** Opening SOURCE MATERIAL block **

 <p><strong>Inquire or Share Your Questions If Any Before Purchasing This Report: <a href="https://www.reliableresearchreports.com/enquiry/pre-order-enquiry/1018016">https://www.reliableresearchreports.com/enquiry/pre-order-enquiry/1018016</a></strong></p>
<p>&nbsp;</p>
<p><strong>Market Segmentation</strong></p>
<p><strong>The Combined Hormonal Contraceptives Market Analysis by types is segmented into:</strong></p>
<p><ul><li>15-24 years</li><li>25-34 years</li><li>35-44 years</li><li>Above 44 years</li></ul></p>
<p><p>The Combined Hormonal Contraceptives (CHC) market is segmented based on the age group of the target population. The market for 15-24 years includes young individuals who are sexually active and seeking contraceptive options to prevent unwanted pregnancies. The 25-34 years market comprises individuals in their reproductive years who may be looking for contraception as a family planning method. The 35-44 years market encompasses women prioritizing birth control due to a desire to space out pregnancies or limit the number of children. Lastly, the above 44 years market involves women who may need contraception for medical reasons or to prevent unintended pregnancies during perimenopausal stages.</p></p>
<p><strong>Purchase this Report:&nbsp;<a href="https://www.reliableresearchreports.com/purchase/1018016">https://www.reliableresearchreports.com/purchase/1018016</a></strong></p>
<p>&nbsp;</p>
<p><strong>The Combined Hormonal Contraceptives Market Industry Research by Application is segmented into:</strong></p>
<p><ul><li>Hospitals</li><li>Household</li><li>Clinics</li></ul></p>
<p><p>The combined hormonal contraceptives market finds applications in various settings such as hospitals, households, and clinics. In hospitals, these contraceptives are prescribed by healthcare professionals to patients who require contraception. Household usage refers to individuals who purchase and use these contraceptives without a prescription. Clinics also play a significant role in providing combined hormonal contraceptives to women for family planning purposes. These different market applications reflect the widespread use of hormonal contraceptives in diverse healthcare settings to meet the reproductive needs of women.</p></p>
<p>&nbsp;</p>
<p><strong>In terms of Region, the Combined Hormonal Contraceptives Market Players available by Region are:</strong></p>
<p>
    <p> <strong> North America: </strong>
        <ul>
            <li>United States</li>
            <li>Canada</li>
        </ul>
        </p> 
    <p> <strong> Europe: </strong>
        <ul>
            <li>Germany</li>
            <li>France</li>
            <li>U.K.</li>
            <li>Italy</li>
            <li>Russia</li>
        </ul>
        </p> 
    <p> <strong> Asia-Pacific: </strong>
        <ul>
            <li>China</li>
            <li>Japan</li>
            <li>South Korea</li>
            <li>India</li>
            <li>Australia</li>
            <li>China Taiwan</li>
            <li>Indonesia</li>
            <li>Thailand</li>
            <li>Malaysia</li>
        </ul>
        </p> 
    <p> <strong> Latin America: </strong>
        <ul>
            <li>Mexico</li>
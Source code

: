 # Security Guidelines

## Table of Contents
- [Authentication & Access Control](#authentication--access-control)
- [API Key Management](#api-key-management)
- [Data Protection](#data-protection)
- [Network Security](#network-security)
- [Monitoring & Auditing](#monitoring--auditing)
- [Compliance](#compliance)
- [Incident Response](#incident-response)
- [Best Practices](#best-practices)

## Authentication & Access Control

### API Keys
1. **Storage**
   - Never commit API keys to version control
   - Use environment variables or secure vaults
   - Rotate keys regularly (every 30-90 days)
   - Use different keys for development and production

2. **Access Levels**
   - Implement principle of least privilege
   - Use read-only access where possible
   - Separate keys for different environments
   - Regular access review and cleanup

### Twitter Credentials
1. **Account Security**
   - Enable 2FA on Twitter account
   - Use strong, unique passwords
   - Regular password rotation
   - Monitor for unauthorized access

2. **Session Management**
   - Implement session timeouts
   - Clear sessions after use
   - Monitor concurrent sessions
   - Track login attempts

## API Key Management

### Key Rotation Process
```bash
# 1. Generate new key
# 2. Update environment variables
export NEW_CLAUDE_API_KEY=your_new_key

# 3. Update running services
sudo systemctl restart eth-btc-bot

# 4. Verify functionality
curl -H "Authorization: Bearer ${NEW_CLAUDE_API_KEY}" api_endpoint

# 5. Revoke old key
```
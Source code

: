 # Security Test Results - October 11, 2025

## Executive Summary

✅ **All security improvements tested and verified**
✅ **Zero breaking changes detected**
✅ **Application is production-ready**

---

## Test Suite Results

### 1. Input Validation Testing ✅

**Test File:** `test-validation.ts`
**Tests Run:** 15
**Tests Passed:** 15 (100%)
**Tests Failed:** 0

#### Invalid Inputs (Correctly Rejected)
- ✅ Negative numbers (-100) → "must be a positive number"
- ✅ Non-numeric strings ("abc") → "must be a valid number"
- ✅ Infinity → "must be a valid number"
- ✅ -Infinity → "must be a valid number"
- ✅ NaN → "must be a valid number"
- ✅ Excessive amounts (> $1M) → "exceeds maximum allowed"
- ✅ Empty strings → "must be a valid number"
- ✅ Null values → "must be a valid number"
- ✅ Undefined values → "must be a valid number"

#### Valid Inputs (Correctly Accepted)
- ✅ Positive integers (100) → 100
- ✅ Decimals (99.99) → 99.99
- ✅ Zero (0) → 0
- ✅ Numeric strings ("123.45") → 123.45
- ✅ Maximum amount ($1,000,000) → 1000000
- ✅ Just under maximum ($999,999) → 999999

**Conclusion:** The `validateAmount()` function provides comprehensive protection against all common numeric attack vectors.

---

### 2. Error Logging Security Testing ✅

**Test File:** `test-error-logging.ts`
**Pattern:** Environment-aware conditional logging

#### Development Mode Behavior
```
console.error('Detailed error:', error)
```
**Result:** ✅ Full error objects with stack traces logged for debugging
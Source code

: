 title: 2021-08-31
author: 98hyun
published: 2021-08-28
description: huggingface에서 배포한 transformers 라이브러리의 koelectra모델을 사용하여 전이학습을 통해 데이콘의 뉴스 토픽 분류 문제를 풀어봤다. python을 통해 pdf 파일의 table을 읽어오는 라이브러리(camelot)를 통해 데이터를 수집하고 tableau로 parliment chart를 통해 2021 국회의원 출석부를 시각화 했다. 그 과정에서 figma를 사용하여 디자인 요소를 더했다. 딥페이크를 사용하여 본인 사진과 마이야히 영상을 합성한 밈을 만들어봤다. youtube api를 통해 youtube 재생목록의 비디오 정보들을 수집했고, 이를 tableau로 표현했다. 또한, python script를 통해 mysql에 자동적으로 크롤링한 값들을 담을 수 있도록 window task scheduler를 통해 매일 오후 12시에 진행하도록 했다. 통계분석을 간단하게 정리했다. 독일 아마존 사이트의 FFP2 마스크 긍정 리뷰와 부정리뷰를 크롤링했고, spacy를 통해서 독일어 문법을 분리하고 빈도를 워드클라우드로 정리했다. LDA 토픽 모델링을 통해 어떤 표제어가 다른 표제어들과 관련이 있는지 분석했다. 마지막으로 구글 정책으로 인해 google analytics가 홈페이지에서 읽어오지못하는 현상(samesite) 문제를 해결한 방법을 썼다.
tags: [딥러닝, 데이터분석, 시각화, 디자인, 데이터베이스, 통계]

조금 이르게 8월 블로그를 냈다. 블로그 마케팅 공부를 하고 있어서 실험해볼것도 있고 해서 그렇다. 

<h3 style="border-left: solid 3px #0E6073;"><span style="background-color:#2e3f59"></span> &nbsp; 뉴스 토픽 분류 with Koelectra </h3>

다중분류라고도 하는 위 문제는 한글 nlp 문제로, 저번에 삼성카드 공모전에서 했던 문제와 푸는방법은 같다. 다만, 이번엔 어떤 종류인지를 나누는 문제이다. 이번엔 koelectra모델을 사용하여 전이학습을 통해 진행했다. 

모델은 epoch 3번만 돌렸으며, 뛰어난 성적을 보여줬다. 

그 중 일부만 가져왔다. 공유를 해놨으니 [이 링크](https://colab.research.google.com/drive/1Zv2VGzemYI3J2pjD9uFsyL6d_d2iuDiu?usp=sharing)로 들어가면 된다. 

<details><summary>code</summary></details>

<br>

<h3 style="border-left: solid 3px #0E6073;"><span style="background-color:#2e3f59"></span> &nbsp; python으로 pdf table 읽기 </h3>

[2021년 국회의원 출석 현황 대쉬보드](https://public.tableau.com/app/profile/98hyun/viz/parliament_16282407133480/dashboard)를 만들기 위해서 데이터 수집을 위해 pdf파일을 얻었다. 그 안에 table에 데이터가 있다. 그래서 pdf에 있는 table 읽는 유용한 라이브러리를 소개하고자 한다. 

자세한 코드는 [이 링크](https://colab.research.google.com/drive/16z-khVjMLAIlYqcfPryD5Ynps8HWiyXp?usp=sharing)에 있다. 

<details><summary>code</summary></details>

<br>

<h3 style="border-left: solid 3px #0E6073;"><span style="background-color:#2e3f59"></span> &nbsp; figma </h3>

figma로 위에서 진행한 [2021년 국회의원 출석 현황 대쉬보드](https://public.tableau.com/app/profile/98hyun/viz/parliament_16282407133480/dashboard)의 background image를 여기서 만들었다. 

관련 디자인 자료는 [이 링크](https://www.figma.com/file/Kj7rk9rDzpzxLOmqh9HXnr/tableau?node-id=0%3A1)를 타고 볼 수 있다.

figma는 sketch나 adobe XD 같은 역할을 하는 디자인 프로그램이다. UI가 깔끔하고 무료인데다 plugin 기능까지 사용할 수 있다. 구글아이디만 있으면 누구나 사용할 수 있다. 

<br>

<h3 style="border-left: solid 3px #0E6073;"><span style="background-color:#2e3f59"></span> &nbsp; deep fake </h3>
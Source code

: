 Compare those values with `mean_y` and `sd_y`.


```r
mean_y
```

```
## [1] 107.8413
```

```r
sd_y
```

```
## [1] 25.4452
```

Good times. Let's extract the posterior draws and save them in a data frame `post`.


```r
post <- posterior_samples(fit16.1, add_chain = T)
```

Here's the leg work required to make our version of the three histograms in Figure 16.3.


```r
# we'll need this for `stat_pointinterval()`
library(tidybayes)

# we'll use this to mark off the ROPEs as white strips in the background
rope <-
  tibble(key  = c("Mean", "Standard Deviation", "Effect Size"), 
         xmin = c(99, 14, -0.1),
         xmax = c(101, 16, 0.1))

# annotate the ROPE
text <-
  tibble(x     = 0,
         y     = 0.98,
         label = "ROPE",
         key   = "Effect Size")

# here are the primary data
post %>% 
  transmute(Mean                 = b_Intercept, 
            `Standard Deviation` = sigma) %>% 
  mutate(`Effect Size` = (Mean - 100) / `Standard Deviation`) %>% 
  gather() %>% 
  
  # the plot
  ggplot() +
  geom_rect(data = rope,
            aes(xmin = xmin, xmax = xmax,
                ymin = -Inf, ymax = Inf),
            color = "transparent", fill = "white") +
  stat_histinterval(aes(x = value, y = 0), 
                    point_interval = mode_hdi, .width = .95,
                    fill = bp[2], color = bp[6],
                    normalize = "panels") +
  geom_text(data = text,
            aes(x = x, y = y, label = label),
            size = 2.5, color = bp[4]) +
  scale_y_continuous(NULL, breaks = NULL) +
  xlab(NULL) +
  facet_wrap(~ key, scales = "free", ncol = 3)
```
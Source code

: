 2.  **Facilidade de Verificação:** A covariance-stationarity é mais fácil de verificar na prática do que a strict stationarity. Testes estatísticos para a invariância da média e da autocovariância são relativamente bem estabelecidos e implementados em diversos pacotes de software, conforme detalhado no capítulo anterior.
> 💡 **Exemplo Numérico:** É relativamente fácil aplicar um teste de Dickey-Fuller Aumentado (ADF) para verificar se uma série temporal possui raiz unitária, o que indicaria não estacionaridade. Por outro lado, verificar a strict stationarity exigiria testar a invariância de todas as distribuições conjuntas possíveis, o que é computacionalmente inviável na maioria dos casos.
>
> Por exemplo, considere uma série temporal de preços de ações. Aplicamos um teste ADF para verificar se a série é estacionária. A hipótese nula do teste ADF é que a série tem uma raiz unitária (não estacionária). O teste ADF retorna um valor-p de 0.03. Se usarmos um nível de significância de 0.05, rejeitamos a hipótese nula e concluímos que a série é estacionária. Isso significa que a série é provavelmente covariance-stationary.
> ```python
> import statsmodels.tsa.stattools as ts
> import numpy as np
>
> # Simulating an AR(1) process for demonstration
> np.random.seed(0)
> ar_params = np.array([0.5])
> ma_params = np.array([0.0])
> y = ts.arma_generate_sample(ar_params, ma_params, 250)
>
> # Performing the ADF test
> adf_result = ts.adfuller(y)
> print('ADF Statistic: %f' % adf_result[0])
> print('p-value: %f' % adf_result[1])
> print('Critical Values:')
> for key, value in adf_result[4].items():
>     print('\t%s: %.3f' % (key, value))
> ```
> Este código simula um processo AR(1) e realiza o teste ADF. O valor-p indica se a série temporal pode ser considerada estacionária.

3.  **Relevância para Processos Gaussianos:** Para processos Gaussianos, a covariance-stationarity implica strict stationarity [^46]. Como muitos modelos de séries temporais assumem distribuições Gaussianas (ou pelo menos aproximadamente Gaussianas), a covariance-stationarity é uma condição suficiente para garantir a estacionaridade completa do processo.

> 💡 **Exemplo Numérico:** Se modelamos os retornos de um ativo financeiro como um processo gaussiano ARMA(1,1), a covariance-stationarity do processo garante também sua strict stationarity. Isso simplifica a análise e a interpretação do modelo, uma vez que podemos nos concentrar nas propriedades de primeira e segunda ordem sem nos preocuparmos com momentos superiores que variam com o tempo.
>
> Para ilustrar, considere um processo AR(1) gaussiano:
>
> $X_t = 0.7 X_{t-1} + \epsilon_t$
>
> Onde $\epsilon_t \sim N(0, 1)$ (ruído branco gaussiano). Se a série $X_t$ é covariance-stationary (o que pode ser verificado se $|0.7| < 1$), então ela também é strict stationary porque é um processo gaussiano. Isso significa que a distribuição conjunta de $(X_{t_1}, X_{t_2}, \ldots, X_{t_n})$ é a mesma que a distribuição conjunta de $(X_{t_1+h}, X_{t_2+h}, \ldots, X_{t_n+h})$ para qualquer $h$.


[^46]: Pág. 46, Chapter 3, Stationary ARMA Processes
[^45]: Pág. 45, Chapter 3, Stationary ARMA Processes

** Closing SOURCE MATERIAL block **

• **TASK DIRECTIONS**
Whenever the word "drive" occurs in a line above, copy that line.

• **TASK OUTPUT**
그 중 일부만 가져왔다. 공유를 해놨으니 [이 링크](https://colab.research.google.com/drive/1Zv2VGzemYI3J2pjD9uFsyL6d_d2iuDiu?usp=sharing)로 들어가면 된다. 
자세한 코드는 [이 링크](https://colab.research.google.com/drive/16z-khVjMLAIlYqcfPryD5Ynps8HWiyXp?usp=sharing)에 있다. 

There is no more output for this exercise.